L'Explication Prémisse
Cet article dit que si quelqu’un utilise des choses (matériaux, biens) qui appartiennent à une autre personne sans que celle‑ci le sache ni l’ait autorisé, il peut être condamné à réparer le préjudice causé (payer des dommages‑intérêts) si nécessaire. Cela n’empêche pas le propriétaire d’engager, en plus, d’autres actions spéciales prévues par la loi (par exemple des poursuites pénales ou d’autres procédures particulières) pour faire valoir ses droits.
Vous entreposez des planches et du ciment dans votre cour. Un voisin, sans vous en avertir et sans votre accord, prend ces matériaux pour réparer sa terrasse. Vous pouvez lui demander de vous indemniser pour la valeur des matériaux ou la remise en état, et éventuellement engager d’autres poursuites si la loi le permet (par exemple plainte pour appropriation indue).

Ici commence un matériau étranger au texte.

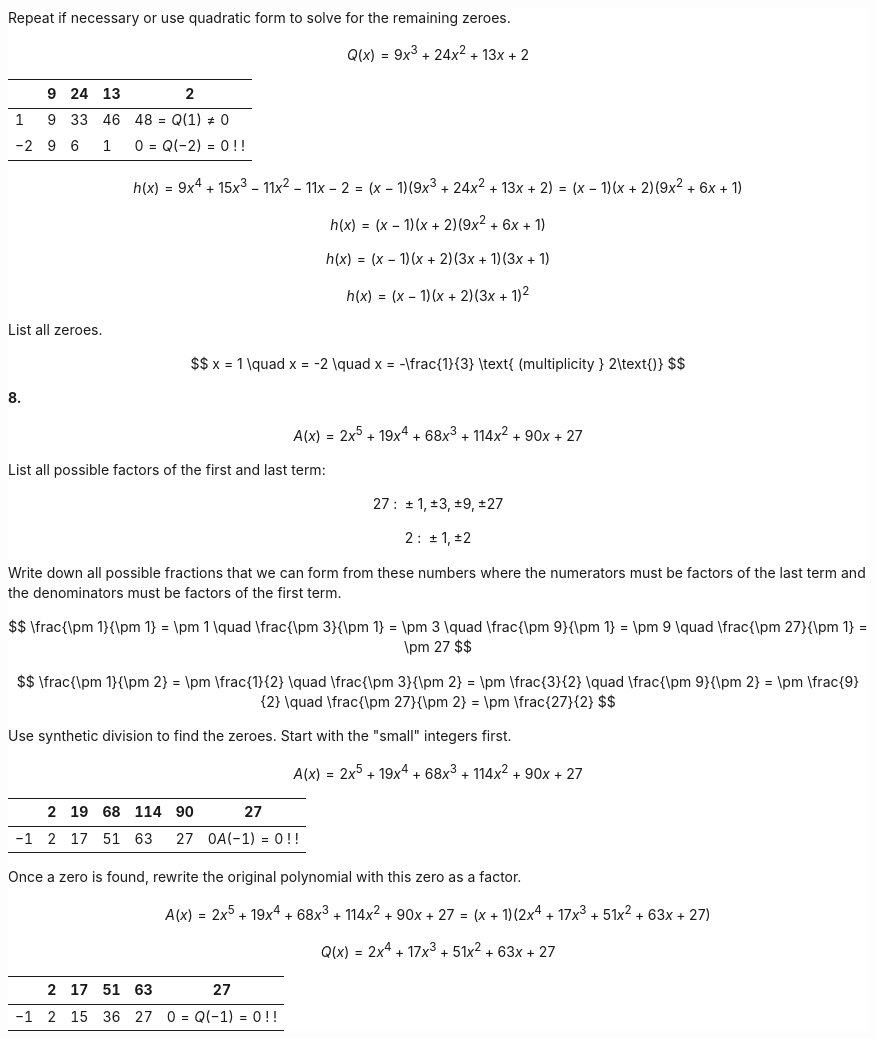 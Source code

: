 Repeat if necessary or use quadratic form to solve for the remaining zeroes.

$$ Q(x) = 9x^3 + 24x^2 + 13x + 2 $$

|      | $9$ | $24$ | $13$ | $2$                         |
| ---- | --- | ---- | ---- | --------------------------- |
| $1$  | $9$ | $33$ | $46$ | $48 = Q(1) \neq 0$          |
| $-2$ | $9$ | $6$  | $1$  | $0 = Q(-2) = 0 \text{ ! !}$ |

$$ h(x) = 9x^4 + 15x^3 - 11x^2 - 11x - 2 = (x - 1)(9x^3 + 24x^2 + 13x + 2) = (x - 1)(x + 2)(9x^2 + 6x + 1) $$

$$ h(x) = (x - 1)(x + 2)(9x^2 + 6x + 1) $$

$$ h(x) = (x - 1)(x + 2)(3x + 1)(3x + 1) $$

$$ h(x) = (x - 1)(x + 2)(3x + 1)^2 $$

List all zeroes.

$$ x = 1 \quad x = -2 \quad x = -\frac{1}{3} \text{ (multiplicity } 2\text{)} $$

**8.**

$$ A(x) = 2x^5 + 19x^4 + 68x^3 + 114x^2 + 90x + 27 $$

List all possible factors of the first and last term:

$$ 27 \text{ : } \pm 1, \pm 3, \pm 9, \pm 27 $$

$$ 2 \text{ : } \pm 1, \pm 2 $$

Write down all possible fractions that we can form from these numbers where the
numerators must be factors of the last term and the denominators must be factors
of the first term.

$$ \frac{\pm 1}{\pm 1} = \pm 1 \quad \frac{\pm 3}{\pm 1} = \pm 3 \quad \frac{\pm 9}{\pm 1} = \pm 9 \quad \frac{\pm 27}{\pm 1} = \pm 27 $$

$$ \frac{\pm 1}{\pm 2} = \pm \frac{1}{2} \quad \frac{\pm 3}{\pm 2} = \pm \frac{3}{2} \quad \frac{\pm 9}{\pm 2} = \pm \frac{9}{2} \quad \frac{\pm 27}{\pm 2} = \pm \frac{27}{2} $$

Use synthetic division to find the zeroes. Start with the "small" integers
first.

$$ A(x) = 2x^5 + 19x^4 + 68x^3 + 114x^2 + 90x + 27 $$

|      | $2$ | $19$ | $68$ | $114$ | $90$ | $27$                      |
| ---- | --- | ---- | ---- | ----- | ---- | ------------------------- |
| $-1$ | $2$ | $17$ | $51$ | $63$  | $27$ | $0 A(-1) = 0 \text{ ! !}$ |

Once a zero is found, rewrite the original polynomial with this zero as a
factor.

$$ A(x) = 2x^5 + 19x^4 + 68x^3 + 114x^2 + 90x + 27 = (x + 1)(2x^4 + 17x^3 + 51x^2 + 63x + 27) $$

$$ Q(x) = 2x^4 + 17x^3 + 51x^2 + 63x + 27 $$

|      | $2$ | $17$ | $51$ | $63$ | $27$                        |
| ---- | --- | ---- | ---- | ---- | --------------------------- |
| $-1$ | $2$ | $15$ | $36$ | $27$ | $0 = Q(-1) = 0 \text{ ! !}$ |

- Condition matérielle : il faut que la chose utilisée appartienne à quelqu’un d’autre (propriété d’un tiers).
- Absence de consentement : l’emploi des matières doit avoir été fait à l’insu du propriétaire (sans autorisation).
- Responsabilité civile : l’auteur de l’usage non autorisé peut être condamné à réparer le préjudice par des dommages‑intérêts « s’il y a lieu ».
- Remèdes cumulables : la réparation civile n’exclut pas d’autres actions « par voie extraordinaire » prévues par la loi (poursuites pénales, mesures conservatoires, etc.).
- Preuve : le propriétaire doit pouvoir prouver sa qualité de propriétaire, l’usage non autorisé et, le cas échéant, le préjudice subi.
- Objet : l’article vise l’usage de choses matérielles ; il protège la propriété et la jouissance des biens d’autrui.